Dataset entries:
• • •
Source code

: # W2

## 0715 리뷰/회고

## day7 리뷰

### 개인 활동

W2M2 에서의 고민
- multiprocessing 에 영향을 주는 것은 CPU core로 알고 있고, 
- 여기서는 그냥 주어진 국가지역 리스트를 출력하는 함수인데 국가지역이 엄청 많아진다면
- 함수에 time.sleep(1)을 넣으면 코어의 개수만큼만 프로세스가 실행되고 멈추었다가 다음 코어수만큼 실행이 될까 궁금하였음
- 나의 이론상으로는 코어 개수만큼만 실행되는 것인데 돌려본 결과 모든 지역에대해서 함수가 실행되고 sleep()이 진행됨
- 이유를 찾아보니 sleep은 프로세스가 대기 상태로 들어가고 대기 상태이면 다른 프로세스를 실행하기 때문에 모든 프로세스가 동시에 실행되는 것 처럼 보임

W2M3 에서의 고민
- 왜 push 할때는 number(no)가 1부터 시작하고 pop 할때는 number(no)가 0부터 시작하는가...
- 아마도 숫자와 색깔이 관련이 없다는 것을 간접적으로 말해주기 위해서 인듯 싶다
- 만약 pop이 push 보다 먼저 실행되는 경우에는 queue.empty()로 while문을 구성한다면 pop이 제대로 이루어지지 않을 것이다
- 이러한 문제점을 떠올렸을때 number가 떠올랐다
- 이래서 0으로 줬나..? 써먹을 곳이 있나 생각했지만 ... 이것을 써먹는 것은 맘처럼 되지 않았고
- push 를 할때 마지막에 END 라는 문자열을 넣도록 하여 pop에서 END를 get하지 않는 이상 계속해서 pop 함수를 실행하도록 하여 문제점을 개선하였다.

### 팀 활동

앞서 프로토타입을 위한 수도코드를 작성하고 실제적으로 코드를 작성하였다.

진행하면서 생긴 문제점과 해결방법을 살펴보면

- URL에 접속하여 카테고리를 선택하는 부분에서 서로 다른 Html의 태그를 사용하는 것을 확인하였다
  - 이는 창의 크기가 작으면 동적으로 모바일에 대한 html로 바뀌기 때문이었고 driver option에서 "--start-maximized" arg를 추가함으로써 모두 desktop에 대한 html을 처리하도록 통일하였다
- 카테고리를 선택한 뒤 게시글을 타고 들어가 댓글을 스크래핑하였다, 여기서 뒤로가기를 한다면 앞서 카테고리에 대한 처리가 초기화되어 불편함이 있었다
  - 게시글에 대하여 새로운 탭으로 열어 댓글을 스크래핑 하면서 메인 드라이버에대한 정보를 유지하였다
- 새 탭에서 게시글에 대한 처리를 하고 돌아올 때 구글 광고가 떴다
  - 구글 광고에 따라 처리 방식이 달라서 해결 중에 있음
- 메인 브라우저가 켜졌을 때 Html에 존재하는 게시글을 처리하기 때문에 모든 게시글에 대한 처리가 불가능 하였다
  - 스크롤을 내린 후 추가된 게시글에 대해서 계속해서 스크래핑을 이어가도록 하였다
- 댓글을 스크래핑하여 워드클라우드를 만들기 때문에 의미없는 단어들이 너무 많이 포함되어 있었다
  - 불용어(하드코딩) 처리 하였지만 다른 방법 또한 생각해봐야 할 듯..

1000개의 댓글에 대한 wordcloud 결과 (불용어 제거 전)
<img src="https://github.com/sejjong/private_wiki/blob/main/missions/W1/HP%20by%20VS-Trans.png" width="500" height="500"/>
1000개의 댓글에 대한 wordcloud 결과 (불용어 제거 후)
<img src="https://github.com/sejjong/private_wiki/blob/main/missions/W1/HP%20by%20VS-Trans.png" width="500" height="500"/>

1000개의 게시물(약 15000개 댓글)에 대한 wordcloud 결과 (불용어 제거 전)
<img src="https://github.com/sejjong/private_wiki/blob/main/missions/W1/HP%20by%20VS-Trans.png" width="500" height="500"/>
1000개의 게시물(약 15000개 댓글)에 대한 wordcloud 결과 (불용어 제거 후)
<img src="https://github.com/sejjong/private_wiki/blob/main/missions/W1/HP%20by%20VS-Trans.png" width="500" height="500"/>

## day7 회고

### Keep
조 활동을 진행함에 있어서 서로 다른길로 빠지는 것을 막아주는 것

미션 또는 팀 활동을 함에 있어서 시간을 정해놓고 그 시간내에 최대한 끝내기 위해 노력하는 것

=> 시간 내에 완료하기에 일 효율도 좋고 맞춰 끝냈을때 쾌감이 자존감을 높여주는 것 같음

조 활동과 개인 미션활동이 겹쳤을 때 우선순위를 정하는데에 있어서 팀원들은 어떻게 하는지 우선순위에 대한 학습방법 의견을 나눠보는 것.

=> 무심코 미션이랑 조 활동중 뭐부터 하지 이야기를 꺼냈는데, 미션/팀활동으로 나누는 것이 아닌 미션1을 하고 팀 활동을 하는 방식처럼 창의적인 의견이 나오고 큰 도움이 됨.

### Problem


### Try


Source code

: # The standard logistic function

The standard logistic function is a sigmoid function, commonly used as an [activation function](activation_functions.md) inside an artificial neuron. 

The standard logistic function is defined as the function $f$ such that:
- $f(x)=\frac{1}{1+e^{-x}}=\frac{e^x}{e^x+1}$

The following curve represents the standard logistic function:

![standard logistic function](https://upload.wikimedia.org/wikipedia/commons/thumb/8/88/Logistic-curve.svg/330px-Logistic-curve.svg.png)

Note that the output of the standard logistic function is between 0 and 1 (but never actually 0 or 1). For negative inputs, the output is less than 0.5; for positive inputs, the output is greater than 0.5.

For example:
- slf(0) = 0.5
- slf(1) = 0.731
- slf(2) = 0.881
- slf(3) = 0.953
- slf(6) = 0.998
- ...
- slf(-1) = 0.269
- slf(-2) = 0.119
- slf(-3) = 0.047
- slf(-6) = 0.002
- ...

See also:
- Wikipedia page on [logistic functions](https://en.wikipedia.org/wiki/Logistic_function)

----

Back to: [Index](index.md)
• • •
EXERCISE PROMPT —
What you give back must be the stretch above, starting at the line with "W2M2 에서의 고민" and ending at the line with "- URL에 접속하여", copied exactly.

ANSWER TO THIS PROBLEM —
W2M2 에서의 고민
- multiprocessing 에 영향을 주는 것은 CPU core로 알고 있고, 
- 여기서는 그냥 주어진 국가지역 리스트를 출력하는 함수인데 국가지역이 엄청 많아진다면
- 함수에 time.sleep(1)을 넣으면 코어의 개수만큼만 프로세스가 실행되고 멈추었다가 다음 코어수만큼 실행이 될까 궁금하였음
- 나의 이론상으로는 코어 개수만큼만 실행되는 것인데 돌려본 결과 모든 지역에대해서 함수가 실행되고 sleep()이 진행됨
- 이유를 찾아보니 sleep은 프로세스가 대기 상태로 들어가고 대기 상태이면 다른 프로세스를 실행하기 때문에 모든 프로세스가 동시에 실행되는 것 처럼 보임

W2M3 에서의 고민
- 왜 push 할때는 number(no)가 1부터 시작하고 pop 할때는 number(no)가 0부터 시작하는가...
- 아마도 숫자와 색깔이 관련이 없다는 것을 간접적으로 말해주기 위해서 인듯 싶다
- 만약 pop이 push 보다 먼저 실행되는 경우에는 queue.empty()로 while문을 구성한다면 pop이 제대로 이루어지지 않을 것이다
- 이러한 문제점을 떠올렸을때 number가 떠올랐다
- 이래서 0으로 줬나..? 써먹을 곳이 있나 생각했지만 ... 이것을 써먹는 것은 맘처럼 되지 않았고
- push 를 할때 마지막에 END 라는 문자열을 넣도록 하여 pop에서 END를 get하지 않는 이상 계속해서 pop 함수를 실행하도록 하여 문제점을 개선하였다.

### 팀 활동

앞서 프로토타입을 위한 수도코드를 작성하고 실제적으로 코드를 작성하였다.

진행하면서 생긴 문제점과 해결방법을 살펴보면

- URL에 접속하여 카테고리를 선택하는 부분에서 서로 다른 Html의 태그를 사용하는 것을 확인하였다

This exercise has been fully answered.